Os indícios de fraude são dois
documentos, com firma reconhecida em cartório, que antecipavam os vencedores da disputa.
A suspeita de fraude não é nova:
a própria Folha e a revista "IstoÉ"
noticiaram o caso em 1998. A novidade é que um diretor da Dersa,
representante dos funcionários,
diz que fez as informações chegarem a Alckmin, por intermédio de
um conhecido comum cujo nome
prefere não revelar, antes de a suspeita ter sido remetida ao Ministério Público. Segundo Ferrari, o
então vice-governador teria dito
que o caso não era com ele porque
havia deixado o programa de privatização.
Alckmin saiu da presidência do
conselho do PED (Programa Estadual de Desestatização) no dia 2
de abril de 1998. Afirma não se recordar de ter sido avisado sobre a
suspeita de fraude (leia texto nesta página).
Investigações
O Ministério Público Estadual
não tem a data exata em que começou a averiguar as suspeitas de
fraude. O único dado preciso é
que, em 7 de maio de 1998, o caso
foi encaminhado ao então procurador-geral de Justiça do Estado,
Luiz Antonio Marrey, porque havia a suspeita de que o governador Mário Covas (PSDB) estaria
envolvido -só o procurador-geral pode investigar o governador.
"Antes de enviar ao procurador-geral, fiz uma pré-avaliação
que demorou mais de 30 dias.
Mas não lembro com precisão da
data que recebi a denúncia", afirma o promotor Clilton Guimarães, que iniciou a investigação.
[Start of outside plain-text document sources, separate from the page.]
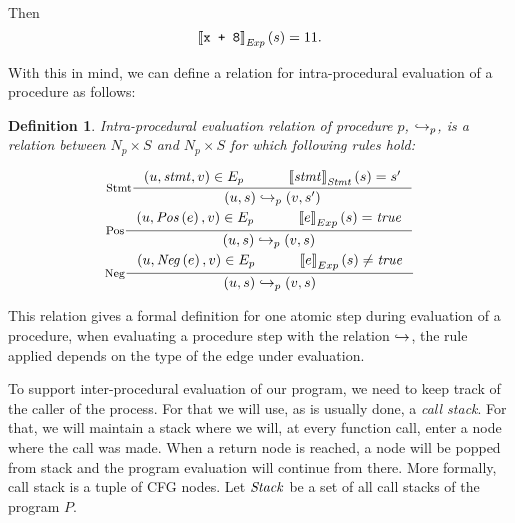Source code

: \documentclass[..thesis.tex]{subfiles}
\newtheorem{defin}{Definition}[section]
\begin{document}
Then 
\begin{equation*}
\left\llbracket \text{\texttt{x + 8}} \right\rrbracket_{\mathit{Exp}} \left( s \right) = 11 \text{.}    
\end{equation*}

With this in mind, we can define a relation for intra-procedural evaluation of a procedure as follows:

\begin{defin}
Intra-procedural evaluation relation of procedure $p$, $\hookrightarrow_p$,
is a relation between $N_p \times S$ and $N_p \times S$ for which following rules hold:

\addtolength{\jot}{2em}
\begin{gather*}
  \inference[Stmt]{ \lp u, \mathword{stmt}, v \rp \in E_{p}  \separ  \lllb \mathword{stmt} \rrrb_{\mathword{Stmt}} \lp s \rp = s'}{\lp u, s \rp \intraproc_p \lp v, s' \rp} \\
  \inference[Pos]{ \lp u, \mathword{Pos} \lp e \rp , v \rp \in E_{p} \separ \lllb e \rrrb_{Exp} \lp s \rp = \mathword{true} }{\lp u, s \rp \intraproc_p \lp v, s \rp} \\  
  \inference[Neg]{ \lp u, \mathword{Neg} \lp e \rp , v \rp \in E_{p} \separ \lllb e \rrrb_{Exp} \lp s \rp \neq \mathword{true} }{\lp u, s \rp \intraproc_p \lp v, s \rp} 
\end{gather*}
\addtolength{\jot}{-2em}

\end{defin}


This relation gives a formal definition for one atomic step during evaluation of a procedure, when evaluating a procedure step with the relation $\hookrightarrow$,
the rule applied depends on the type of the edge under evaluation. 


To support inter-procedural evaluation of our program, we need to keep track of the caller of the process. For that we will use, as is usually done, a \textit{call stack}.
For that, we will maintain a stack where we will, at every function call, enter a node where the call was made. When a return node is reached,
a node will be popped from stack and the program evaluation will continue from there.
More formally, call stack is a tuple of CFG nodes. Let $\mathit{Stack}$ be a set of all call stacks of the program $P$. 
\end{document}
Como não ficou provado o suposto envolvimento do governador, o caso retornou à promotoria
da Cidadania em abril deste ano.
"Vamos fazer uma investigação
cuidadosa porque isso é uma
bomba atômica", diz o promotor
Fernando Capez, que investiga a
suspeita.
As cinco estradas atingem 1.105
km, o equivalente à distância que
separa São Paulo de Porto Alegre.
Para permitir que empresas explorem as praças de pedágio delas, o governo receberá R$ 2,36 bilhões até 2018.
Resultado antecipado
Assinado em 10 de dezembro de
1997 e com firma reconhecida em
cartório dois dias depois, o primeiro desses documentos declarava quais seriam os consórcios
vencedores da privatização de
duas das principais rodovias paulistas (o sistema Bandeirantes-Anhanguera e a Castelo Branco) e
duas estradas de menor movimento (veja no quadro ao lado).
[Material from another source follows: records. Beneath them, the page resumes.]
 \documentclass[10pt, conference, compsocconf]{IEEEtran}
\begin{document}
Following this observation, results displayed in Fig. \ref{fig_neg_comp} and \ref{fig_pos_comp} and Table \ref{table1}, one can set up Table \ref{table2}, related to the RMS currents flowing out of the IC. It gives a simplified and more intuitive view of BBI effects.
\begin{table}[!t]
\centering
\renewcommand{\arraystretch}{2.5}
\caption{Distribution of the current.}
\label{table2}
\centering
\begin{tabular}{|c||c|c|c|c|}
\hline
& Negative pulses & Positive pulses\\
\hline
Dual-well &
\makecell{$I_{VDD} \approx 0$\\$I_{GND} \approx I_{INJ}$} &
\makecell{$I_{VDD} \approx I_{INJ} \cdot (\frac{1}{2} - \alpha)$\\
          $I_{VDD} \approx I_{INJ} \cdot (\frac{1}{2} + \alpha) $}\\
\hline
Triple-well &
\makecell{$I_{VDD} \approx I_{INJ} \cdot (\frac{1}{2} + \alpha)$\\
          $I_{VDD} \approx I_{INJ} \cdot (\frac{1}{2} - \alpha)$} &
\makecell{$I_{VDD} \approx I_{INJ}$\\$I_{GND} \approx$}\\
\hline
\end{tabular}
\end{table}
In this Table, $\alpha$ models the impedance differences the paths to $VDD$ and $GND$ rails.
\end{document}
Todos os nomes dos consórcios
vencedores estavam corretos
-havia algumas omissões dos
integrantes dos consórcios e uma
previsão errada, de que um banco
integraria o grupo que administra
a rodovia Castello Branco.
No caso do sistema Bandeirantes-Anhanguera, o resultado da licitação foi registrado 59 dias antes
da abertura das propostas financeiras e 87 dias antes de o vencedor ter sido homologado.
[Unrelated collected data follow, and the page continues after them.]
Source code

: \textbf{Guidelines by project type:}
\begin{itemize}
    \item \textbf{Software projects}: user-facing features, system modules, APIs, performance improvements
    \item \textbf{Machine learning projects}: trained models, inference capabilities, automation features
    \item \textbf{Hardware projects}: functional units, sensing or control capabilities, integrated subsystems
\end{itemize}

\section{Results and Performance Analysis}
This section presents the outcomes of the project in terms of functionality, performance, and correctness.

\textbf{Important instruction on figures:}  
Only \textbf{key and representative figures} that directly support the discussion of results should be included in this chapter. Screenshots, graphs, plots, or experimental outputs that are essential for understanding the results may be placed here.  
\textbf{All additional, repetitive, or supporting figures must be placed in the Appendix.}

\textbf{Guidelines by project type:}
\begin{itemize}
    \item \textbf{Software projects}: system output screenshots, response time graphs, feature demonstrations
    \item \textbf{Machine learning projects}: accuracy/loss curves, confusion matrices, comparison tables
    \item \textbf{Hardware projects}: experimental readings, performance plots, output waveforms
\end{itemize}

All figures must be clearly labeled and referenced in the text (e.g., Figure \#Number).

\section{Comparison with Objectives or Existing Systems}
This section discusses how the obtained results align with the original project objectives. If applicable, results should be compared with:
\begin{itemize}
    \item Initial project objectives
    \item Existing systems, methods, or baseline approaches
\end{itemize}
Só por esse contrato, o consórcio vencedor, a Autoban, pagará
US$ 1,551 bilhão ao governo num
período de 20 anos em troca do
direito de explorar o pedágio nessas duas rodovias.
O segundo dos documentos,
datado de 9 de janeiro de 1998 e
com firma reconhecida em cartório no mesmo dia, cravava que a
Primav ganharia a concessão do
sistema Anchieta-Imigrantes. No
dia 1º de abril (81 dias depois de o
documento ter sido registrado), a
Primav foi apresentada como a
vencedora da concorrência.
O diretor da Dersa diz que, se
não tivesse havido fraude, o Estado receberia mais pelas concessões das rodovias (leia texto nesta
página). "Houve um conluio entre empreiteiras para pagar o menor valor possível", afirma.
Informante
Ferrari afirma que ficou sabendo do resultado das licitações por
meio de um informante da Secretaria de Transportes.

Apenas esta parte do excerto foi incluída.